Incredibles 2 (Original Motion Picture Soundtrack) is the soundtrack album to the 2018 film Incredibles 2, the sequel to Pixar's The Incredibles (2004). The film is directed by Brad Bird and featured musical score composed by Michael Giacchino, who also worked on the predecessor. The recording of the score began during mid-2017 and continued till May 2018, at the Sony Scoring Stage in California. The soundtrack album was released digitally, alongside the film, on June 15, by Walt Disney Records and in CDs on June 29. The soundtrack featured Giacchino's scores as well as vocalised theme songs for Mr. Incredible, Frozone, and Elastigirl featured in the credits. The digital release also featured bonus versions of the theme songs sung by Disney's a cappella group, DCappella, and their version of the track "The Glory Days" from the predecessor.

Background 
In October 2015, Bird confirmed that his regular collaborator Michael Giacchino would return to score music for the sequel. By May 2017, Giacchino began working on the film score. However, in an interview to Collider, two months later, Giacchino said that he actually had not begun writing the score, but described the score as "it'll feel like the same universe but we'll go a couple new places here and there and I think you'll be happy. It's an incredibly fun, fun, fun follow up. So I'm looking forward to seeing what comes out of it all." The scoring process delayed due to Giacchino's commitments with Spider-Man: Homecoming, War of the Planet of the Apes and Coco. In February 2018, work on the film's music began, with scoring held at Sony Scoring Stage in California. Giacchino shared few snippets from the recording sessions. Bird described on Giacchino's work as "he (Giacchino) brings a unique perspective to it and I almost think of him like another character or another actor on the film because he’s interpreting the story and he has a very good storytelling sense, so his music always has a storytelling aspect." Giacchino's brother Mick, worked on the film's additional music, and his wife Grace, also co-wrote few themes. In April 2018, Preston Elliot and Nick McIlwain of the Preston & Steve band had performed a new theme song "Elastigirl Is Back", released alongside the film's soundtrack on June 15, 2018.

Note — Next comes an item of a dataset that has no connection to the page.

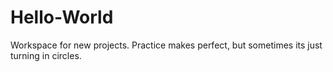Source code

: # Hello-World
Workspace for new projects.
Practice makes perfect, but sometimes its just turning in circles.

Like the first film, Giacchino used jazz and orchestral music for the score. The final recording sessions happened in May 2018, consisting of a 99-piece orchestra, conducted by Gordon Goodwin, and a brass-heavy band dominating the stringe section. Joel Iwataki arranged the orchestra, enabling the big band to perform "tight and grooving". He also collaborated with Alex Lacamoire, to amuse commercial jingles for the key characters: Mr. Incredible, Elastigirl and Frozone, which were written by Giacchino and Bird. In an interview for Variety, Giacchino said that writing lyrics for the jingles "as a crazy idea "It’s as if, in that world, each of these characters had a TV show based on them and they know their own theme songs".

Reception 
The album received mixed reviews from critics. Jonathan Broxton wrote "If you like big band jazz and large, swinging orchestras in the [John] Barry/[Henry] Mancini tradition, then a great deal of The Incredibles 2 will be very entertaining. But, looking at it objectively, there are still a few little niggling issues in the finished product which stop it from being genuinely great, as opposed to merely good." Anton Smit of Soundtrack World wrote "The score itself is not very innovative since it is a continuation of the music from the first movie, but with that said, it also introduces some new melodies using the same vibe of the predecessor, like the new Elastigirl theme. There is still room for melodies, amazing build-ups to climaxes and fantastic musical patterns in action sequences."

Jim Patterson of MFiles wrote "Inevitably people will want to compare Incredibles 2 with the original score for The Incredibles since it made quite an impression with film music fans. In this respect the sequel as a stand alone album is perhaps just a tad disappointing against these high expectations. This is probably down to various factors outwith the control of the composer. The original score album benefitted from longer tracks of continuous music. The sequel with generally shorter tracks offers more disjointed listening. This is a less satisfying experience and one wonders if the album may have benefitted from having some tracks combined into suites or smaller groups."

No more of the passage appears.